As a society we like to declare ages of technology. There was the age of radio, which begot the age of television, which was followed by the space age, which was followed by the computer age, which begot the information age. We are now entering a new peak in technology. More specifically, we are entering two new technological ages, the simulation age and the robotics age.
The simulation age is already well in hand. Video games of virtual three and two dimensional worlds already proliferate households across the planet. Even television and movies in the United States have some sort interactive element to them, if not imbedded into the main content, as supplementary content. We don’t simply watch a movie anymore, at a touch of a button we can be taken out of the story and into the studio to listen to the experiences of the cast and the director. As we follow our favorite TV show, we can jump online and participate as a character in the story. As we watch young and upcoming entertainers compete against each other on America’s Got talent or American Idol, we can pick up the phone and participate as one of the judges. The days of passive entertainment as popular media are coming to a close.

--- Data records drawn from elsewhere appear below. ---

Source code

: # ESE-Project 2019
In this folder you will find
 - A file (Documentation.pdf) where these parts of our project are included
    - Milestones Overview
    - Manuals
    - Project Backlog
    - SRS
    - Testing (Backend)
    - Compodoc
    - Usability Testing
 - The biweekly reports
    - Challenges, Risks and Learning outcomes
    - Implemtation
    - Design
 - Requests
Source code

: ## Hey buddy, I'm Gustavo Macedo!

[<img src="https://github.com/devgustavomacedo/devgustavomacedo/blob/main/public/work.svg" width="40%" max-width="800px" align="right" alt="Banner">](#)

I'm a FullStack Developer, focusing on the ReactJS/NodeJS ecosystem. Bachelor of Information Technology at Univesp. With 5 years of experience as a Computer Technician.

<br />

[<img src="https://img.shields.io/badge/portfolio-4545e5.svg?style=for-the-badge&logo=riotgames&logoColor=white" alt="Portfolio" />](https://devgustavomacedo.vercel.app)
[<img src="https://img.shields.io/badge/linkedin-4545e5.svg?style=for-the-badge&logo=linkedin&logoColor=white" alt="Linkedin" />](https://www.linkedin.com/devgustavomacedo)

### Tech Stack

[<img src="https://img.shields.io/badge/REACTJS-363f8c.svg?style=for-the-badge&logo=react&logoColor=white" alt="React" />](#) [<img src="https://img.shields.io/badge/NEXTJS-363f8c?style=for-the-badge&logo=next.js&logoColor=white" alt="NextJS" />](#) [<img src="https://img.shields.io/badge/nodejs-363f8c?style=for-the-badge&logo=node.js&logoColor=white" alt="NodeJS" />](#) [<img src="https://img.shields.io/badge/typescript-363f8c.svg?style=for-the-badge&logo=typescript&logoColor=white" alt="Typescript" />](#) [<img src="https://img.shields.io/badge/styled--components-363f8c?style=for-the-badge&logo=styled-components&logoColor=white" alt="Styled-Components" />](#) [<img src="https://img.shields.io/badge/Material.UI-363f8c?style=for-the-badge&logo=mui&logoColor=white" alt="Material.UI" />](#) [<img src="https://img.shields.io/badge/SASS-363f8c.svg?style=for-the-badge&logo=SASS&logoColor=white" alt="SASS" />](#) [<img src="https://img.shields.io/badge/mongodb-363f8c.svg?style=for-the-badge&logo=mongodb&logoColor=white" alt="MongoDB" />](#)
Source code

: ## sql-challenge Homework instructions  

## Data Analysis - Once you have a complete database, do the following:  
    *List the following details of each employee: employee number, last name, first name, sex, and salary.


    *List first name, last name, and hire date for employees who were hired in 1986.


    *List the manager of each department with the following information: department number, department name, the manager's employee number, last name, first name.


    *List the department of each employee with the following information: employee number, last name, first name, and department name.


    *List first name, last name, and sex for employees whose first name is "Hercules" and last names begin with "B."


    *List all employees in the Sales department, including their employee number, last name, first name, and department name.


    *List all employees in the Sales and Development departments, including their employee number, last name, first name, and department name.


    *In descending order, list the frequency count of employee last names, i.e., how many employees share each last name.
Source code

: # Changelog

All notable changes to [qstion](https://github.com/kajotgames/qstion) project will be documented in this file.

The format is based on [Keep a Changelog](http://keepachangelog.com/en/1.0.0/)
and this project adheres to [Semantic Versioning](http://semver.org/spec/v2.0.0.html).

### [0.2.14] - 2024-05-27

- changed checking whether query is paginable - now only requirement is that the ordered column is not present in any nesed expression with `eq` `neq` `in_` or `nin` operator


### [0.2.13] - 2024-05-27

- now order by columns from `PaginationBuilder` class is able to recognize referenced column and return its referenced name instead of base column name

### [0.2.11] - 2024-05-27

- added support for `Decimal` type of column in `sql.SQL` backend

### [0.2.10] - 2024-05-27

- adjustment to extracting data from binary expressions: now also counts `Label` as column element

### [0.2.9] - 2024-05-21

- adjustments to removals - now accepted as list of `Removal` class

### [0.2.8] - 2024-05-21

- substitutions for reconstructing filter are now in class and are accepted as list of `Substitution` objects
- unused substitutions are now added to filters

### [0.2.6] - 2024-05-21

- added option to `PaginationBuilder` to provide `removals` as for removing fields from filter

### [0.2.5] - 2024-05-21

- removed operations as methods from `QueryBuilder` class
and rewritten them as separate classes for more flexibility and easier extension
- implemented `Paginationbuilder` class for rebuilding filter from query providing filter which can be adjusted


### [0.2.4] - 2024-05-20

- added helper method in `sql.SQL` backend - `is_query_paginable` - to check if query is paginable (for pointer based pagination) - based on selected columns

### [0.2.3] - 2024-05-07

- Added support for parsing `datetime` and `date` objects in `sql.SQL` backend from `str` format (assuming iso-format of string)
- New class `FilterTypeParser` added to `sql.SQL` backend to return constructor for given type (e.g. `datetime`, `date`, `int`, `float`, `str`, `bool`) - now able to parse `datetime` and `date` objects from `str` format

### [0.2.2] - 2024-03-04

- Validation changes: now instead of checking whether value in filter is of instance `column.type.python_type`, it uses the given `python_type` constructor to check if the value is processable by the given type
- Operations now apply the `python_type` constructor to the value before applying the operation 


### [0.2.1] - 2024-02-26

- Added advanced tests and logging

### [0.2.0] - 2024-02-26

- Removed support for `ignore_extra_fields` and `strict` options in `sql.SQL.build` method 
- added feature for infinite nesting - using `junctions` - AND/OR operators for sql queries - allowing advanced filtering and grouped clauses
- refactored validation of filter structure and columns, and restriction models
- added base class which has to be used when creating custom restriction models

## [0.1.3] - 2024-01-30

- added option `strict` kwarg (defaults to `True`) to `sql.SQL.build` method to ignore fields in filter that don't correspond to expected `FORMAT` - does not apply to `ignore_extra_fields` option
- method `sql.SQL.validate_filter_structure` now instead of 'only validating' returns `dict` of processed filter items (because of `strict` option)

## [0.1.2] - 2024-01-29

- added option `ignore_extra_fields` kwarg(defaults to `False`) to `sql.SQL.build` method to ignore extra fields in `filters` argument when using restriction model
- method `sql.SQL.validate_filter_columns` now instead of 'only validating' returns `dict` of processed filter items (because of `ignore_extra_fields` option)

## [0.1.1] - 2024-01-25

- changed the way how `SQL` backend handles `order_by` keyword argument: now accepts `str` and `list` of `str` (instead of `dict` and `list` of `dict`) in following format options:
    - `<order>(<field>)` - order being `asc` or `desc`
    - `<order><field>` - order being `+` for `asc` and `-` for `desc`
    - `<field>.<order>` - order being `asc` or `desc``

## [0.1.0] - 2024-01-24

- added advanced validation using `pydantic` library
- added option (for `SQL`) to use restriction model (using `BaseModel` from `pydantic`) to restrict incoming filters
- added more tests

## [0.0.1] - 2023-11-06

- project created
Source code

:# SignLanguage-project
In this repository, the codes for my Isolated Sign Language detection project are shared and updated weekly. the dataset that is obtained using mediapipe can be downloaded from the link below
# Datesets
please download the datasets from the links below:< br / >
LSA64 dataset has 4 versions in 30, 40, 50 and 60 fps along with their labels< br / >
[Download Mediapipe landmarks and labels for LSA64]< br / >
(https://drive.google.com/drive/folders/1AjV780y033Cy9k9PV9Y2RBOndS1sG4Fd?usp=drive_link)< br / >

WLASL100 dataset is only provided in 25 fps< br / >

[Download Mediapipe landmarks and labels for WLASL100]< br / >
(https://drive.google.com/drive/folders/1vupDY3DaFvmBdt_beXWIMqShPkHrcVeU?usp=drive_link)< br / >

In the world of simulation for entertainment, I am very proud to have been part of two major milestones of this this age. The first opportunity was in the year 1998. I participated as a Functional Quality Assurance Developer with Sony Online’s premiere of Everquest. For six months, I would log on every day with my 56kb dial up modem and would be immersed in a completely virtual world containing eight full sized cities, an expansive countryside, and a population of one thousand player characters (real people) supplemented by over five thousand non-player characters (software people).
The second major milestone I participated in was the launch of Microsoft’s Kinect Sensor. The Kinect Sensor is not a game, but a robot. It has a gear driven neck that it uses to look around the room to find people. It has facial recognition so that it knows who is in front of it. Advanced voice recognition interoperates speech as commands or communication. A combination of inferred sensors and an optical camera creates a virtual skeleton of the human body. Using these elements, your little robot assistant is able to create an avatar, a virtual you, and place it in any number of virtual worlds that you can walk around and explore.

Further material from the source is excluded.